Joao successfully defended his Master Thesis on Modelling Pathological Gait

Joao Candido Ramos has been working in our group as a research assistant for over a year now, contributing to the SimGait project. At the same time, he has been preparing his Master Thesis, which he successfully defended on Wednesday the 10th of February. His Master Thesis was entitled:

"Patient-Specific Pathological Gait Modelling with Relational
Networks"

We congratulate Joao for his high quality work and we are very happy to welcome him as a PhD candidate!!! Apart from starting this new role with a head start, as he has already shown qualities of a mature researcher in his field of study, he is also a valuable contributor to the team's dynamics and the team's spirit! Joao's focus will continue to be on Graph Neural Networks (GNNs) and on modeling complex data. 

 

Master Thesis Abstract: The present work tries to learn human motion dynamics and to generate human-like trajectories condition on the patients clinical parameters. Our idealized goal is to provide a tool (a machine learning model) that is able to predict accurately the gait of a human given some of it’s attributes (height, weight, lengths of different members, etc). In other words, our goal is to provide a tool that helps surgeons finding the optimal parameters that will improve the patient motion and minimizing the deterioration of other parameters. However, model and simulate pathological gait resulting from motor impairments is a complicated task due to the limited availability of training data and the gait variability.
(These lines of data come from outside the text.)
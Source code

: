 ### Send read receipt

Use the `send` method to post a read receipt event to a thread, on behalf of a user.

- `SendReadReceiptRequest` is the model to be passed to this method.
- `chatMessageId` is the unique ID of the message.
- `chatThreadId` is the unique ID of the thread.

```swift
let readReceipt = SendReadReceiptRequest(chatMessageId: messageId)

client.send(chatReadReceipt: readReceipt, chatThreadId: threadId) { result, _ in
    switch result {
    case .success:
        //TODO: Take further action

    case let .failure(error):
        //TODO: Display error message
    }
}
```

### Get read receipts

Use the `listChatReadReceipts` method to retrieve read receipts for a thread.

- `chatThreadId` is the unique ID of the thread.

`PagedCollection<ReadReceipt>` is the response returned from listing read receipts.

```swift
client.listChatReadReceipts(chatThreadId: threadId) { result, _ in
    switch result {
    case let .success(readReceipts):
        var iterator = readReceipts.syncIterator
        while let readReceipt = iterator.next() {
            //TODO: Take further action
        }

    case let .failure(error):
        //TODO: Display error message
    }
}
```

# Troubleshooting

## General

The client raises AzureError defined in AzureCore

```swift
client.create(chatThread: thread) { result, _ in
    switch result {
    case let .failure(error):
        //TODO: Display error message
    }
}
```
In this thesis, we provide a generative approach, named conditional-NRI, that beats all the baselines. Our proposed model is able to generate patient specific gait by learning the temporal and spatial dependencies. Our approach consists on combining Recurrent Neural Networks (RNNs) (Rumelhart et al., 1986) with Graph Neural Networks (GNNs) (Gori et al., 2005, Scarselli et al., 2009). RNNs are a well known class of models able to capture dependencies in sequential data. GNNs on the other hand use the structure of the data to propagate the information between different nodes of a graph. Combining this two types of models, allows the resulting model to learn the temporal information with the RNN, and the spatial relations with the GNN who will then propagate the information over the connections found.